_Plain-text document sources_
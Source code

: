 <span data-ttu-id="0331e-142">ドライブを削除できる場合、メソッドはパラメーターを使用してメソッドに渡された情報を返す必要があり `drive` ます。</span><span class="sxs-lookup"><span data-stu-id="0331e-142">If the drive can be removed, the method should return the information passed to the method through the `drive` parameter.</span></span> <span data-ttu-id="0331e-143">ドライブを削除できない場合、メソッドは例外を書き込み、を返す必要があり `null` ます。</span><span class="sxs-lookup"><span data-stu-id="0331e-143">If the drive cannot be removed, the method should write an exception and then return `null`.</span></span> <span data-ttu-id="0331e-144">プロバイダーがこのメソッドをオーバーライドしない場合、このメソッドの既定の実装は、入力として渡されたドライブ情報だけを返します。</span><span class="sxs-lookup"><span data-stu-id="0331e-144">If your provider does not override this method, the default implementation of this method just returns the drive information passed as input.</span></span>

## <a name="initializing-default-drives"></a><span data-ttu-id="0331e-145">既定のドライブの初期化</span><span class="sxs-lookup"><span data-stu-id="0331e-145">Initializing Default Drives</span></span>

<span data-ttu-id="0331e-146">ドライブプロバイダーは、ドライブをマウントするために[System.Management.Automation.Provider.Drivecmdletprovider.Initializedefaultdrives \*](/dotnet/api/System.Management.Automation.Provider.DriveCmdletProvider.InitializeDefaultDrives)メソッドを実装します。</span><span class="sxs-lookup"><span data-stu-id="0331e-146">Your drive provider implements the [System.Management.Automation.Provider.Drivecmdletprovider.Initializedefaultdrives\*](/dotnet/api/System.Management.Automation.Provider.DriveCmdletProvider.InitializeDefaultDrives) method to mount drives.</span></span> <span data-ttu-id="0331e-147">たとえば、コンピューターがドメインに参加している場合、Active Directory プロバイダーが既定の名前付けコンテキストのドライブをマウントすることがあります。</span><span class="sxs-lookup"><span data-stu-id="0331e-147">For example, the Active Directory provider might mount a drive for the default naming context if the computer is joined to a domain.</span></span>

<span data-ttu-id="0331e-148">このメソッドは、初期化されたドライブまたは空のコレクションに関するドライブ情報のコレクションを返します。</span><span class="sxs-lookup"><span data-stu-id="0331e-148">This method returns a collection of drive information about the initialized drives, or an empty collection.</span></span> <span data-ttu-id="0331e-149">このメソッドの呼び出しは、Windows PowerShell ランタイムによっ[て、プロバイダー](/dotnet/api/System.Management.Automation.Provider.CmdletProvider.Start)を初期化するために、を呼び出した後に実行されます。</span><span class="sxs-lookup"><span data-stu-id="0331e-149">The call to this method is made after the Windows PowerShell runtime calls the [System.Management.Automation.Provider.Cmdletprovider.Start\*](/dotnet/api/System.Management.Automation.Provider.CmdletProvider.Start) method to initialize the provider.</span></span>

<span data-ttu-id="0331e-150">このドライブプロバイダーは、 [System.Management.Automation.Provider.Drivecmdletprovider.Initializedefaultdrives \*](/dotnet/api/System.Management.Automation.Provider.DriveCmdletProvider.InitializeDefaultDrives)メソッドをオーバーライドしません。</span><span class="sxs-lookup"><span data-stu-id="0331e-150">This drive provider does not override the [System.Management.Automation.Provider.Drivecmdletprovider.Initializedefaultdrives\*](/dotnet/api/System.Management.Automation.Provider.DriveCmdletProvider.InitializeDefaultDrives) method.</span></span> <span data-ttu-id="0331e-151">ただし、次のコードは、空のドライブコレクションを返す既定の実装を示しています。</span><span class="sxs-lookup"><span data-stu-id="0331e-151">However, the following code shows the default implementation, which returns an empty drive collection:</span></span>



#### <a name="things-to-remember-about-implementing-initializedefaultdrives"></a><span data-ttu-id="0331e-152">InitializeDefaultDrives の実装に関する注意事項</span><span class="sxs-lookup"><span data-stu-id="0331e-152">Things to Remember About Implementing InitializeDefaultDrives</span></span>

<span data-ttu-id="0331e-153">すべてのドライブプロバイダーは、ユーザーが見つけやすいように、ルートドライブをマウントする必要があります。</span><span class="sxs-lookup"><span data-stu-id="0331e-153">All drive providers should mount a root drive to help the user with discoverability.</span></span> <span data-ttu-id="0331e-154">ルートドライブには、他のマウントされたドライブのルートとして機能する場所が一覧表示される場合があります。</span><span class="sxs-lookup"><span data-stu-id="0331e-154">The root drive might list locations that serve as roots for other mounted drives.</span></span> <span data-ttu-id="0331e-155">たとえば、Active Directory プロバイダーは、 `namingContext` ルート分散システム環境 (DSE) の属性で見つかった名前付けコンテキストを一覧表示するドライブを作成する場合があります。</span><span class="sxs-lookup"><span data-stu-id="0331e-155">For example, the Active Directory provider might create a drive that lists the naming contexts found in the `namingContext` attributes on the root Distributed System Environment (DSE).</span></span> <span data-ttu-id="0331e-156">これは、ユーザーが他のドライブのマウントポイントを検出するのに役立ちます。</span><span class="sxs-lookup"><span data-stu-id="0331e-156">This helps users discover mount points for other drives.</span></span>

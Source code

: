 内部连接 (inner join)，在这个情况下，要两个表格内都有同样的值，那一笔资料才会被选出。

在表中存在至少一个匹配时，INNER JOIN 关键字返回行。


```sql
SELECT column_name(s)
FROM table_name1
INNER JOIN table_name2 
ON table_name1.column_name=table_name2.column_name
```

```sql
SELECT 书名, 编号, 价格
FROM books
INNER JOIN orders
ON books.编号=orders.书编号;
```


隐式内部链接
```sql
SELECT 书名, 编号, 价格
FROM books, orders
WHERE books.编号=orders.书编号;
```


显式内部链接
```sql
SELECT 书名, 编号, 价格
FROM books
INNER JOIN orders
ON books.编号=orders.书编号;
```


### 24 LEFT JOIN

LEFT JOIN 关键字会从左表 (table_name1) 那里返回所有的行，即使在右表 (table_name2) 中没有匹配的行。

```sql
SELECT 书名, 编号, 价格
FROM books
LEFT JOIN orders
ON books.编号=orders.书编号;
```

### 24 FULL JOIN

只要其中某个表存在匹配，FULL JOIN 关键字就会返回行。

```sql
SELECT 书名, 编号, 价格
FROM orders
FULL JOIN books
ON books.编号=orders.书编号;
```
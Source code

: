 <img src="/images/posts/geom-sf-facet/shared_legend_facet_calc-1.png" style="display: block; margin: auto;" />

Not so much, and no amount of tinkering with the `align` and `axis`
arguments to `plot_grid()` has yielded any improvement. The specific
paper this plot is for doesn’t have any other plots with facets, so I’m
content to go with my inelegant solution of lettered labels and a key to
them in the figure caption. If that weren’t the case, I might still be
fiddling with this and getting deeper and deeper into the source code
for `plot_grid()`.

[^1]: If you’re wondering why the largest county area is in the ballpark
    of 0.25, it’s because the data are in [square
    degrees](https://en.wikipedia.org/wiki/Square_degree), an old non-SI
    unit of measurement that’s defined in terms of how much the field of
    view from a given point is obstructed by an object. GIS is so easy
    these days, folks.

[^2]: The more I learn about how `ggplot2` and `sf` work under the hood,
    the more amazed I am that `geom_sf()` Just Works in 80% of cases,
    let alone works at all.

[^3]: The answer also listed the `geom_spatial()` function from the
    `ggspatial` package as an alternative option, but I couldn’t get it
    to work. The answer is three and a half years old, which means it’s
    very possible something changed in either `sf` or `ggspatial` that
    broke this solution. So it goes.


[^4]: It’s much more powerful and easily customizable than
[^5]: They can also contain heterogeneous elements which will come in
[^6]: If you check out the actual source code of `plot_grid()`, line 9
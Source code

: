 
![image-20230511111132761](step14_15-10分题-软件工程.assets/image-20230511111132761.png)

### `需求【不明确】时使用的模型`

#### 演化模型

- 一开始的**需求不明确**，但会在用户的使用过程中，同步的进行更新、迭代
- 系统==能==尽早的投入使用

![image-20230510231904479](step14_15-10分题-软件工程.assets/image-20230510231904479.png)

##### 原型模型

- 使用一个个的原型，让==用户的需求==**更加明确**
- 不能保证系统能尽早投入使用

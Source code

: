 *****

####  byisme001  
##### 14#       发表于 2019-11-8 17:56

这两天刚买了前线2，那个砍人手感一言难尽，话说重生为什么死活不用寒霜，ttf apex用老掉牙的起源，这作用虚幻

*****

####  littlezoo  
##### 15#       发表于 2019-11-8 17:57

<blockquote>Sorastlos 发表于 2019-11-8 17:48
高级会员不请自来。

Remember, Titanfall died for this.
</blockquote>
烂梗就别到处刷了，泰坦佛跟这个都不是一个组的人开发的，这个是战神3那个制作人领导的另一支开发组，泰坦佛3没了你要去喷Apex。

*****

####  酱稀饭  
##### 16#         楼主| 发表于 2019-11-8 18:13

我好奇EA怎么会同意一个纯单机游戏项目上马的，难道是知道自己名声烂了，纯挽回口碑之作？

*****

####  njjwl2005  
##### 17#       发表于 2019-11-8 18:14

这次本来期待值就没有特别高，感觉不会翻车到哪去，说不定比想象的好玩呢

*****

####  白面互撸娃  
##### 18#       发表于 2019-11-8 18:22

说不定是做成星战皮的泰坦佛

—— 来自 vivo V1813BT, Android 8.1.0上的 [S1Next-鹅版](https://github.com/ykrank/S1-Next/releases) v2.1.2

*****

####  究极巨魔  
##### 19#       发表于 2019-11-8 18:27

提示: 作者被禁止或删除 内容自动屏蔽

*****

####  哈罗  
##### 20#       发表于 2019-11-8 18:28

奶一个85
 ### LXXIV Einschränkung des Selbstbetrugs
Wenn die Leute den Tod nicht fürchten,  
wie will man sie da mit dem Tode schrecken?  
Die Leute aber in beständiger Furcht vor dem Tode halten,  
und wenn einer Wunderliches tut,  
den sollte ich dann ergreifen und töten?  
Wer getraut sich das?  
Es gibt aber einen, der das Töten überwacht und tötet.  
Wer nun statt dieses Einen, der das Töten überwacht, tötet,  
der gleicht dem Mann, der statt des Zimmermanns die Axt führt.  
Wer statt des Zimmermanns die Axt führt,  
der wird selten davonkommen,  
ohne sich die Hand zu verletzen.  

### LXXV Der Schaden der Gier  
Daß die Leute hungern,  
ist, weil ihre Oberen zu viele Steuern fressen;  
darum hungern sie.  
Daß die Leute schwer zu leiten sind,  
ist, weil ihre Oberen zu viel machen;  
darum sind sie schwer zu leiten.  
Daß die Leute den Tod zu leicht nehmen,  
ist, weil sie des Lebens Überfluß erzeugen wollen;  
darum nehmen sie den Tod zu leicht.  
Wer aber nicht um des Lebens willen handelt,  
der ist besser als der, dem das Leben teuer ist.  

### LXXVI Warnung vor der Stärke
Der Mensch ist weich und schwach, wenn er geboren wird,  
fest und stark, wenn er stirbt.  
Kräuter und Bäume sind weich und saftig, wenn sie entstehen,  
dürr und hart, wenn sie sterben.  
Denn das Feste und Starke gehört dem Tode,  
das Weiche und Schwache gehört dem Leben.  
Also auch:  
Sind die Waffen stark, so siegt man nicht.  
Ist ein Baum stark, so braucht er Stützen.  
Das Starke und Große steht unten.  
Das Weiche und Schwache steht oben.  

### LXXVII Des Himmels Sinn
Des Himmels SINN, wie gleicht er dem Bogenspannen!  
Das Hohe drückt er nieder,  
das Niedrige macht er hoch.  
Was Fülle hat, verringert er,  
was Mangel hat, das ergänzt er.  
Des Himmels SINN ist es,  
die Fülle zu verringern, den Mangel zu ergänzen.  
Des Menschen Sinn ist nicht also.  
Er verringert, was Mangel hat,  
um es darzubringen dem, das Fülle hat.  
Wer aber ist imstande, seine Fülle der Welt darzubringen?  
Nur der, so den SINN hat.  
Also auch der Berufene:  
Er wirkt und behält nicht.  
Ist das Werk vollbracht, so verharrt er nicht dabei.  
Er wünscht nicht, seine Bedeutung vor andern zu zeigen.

_ABOUT THIS EXERCISE_
Beginning at the line with "das Weiche und Schwache gehört dem Leben." and stopping after the line with "Ist das Werk", please write out every line of the data above exactly and nothing else.

_EXERCISE SOLUTION_
das Weiche und Schwache gehört dem Leben.  
Also auch:  
Sind die Waffen stark, so siegt man nicht.  
Ist ein Baum stark, so braucht er Stützen.  
Das Starke und Große steht unten.  
Das Weiche und Schwache steht oben.  

### LXXVII Des Himmels Sinn
Des Himmels SINN, wie gleicht er dem Bogenspannen!  
Das Hohe drückt er nieder,  
das Niedrige macht er hoch.  
Was Fülle hat, verringert er,  
was Mangel hat, das ergänzt er.  
Des Himmels SINN ist es,  
die Fülle zu verringern, den Mangel zu ergänzen.  
Des Menschen Sinn ist nicht also.  
Er verringert, was Mangel hat,  
um es darzubringen dem, das Fülle hat.  
Wer aber ist imstande, seine Fülle der Welt darzubringen?  
Nur der, so den SINN hat.  
Also auch der Berufene:  
Er wirkt und behält nicht.  
Ist das Werk vollbracht, so verharrt er nicht dabei.  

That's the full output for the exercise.